===== Dataset
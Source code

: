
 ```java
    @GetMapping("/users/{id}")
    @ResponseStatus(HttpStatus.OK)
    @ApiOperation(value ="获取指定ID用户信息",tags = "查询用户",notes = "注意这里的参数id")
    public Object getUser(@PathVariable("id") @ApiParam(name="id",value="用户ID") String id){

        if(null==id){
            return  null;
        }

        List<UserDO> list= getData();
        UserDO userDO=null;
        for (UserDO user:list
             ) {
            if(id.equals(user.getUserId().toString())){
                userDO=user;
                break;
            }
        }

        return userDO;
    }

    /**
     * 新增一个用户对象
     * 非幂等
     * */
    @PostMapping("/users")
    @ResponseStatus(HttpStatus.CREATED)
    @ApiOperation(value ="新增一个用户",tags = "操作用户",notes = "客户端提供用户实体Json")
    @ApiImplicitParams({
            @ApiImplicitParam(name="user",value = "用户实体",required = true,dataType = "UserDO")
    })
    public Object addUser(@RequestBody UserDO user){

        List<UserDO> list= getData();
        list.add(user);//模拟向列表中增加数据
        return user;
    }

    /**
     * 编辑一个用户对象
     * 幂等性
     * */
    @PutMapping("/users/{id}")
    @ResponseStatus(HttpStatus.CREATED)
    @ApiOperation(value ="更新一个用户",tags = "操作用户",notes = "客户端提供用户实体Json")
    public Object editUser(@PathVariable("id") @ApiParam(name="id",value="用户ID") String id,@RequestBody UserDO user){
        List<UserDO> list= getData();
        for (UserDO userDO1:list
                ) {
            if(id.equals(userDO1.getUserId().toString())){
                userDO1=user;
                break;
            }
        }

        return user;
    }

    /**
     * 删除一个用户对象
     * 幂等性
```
==========
> _What is needed_
Please return all of the entries above, exactly and completely.

> _Task response_
Source code

:
 ```java
    @GetMapping("/users/{id}")
    @ResponseStatus(HttpStatus.OK)
    @ApiOperation(value ="获取指定ID用户信息",tags = "查询用户",notes = "注意这里的参数id")
    public Object getUser(@PathVariable("id") @ApiParam(name="id",value="用户ID") String id){

        if(null==id){
            return  null;
        }

        List<UserDO> list= getData();
        UserDO userDO=null;
        for (UserDO user:list
             ) {
            if(id.equals(user.getUserId().toString())){
                userDO=user;
                break;
            }
        }

        return userDO;
    }

    /**
     * 新增一个用户对象
     * 非幂等
     * */
    @PostMapping("/users")
    @ResponseStatus(HttpStatus.CREATED)
    @ApiOperation(value ="新增一个用户",tags = "操作用户",notes = "客户端提供用户实体Json")
    @ApiImplicitParams({
            @ApiImplicitParam(name="user",value = "用户实体",required = true,dataType = "UserDO")
    })
    public Object addUser(@RequestBody UserDO user){

        List<UserDO> list= getData();
        list.add(user);//模拟向列表中增加数据
        return user;
    }

    /**
     * 编辑一个用户对象
     * 幂等性
     * */
    @PutMapping("/users/{id}")
    @ResponseStatus(HttpStatus.CREATED)
    @ApiOperation(value ="更新一个用户",tags = "操作用户",notes = "客户端提供用户实体Json")
    public Object editUser(@PathVariable("id") @ApiParam(name="id",value="用户ID") String id,@RequestBody UserDO user){
        List<UserDO> list= getData();
        for (UserDO userDO1:list
                ) {
            if(id.equals(userDO1.getUserId().toString())){
                userDO1=user;
                break;
            }
        }

        return user;
    }

    /**
     * 删除一个用户对象
     * 幂等性
```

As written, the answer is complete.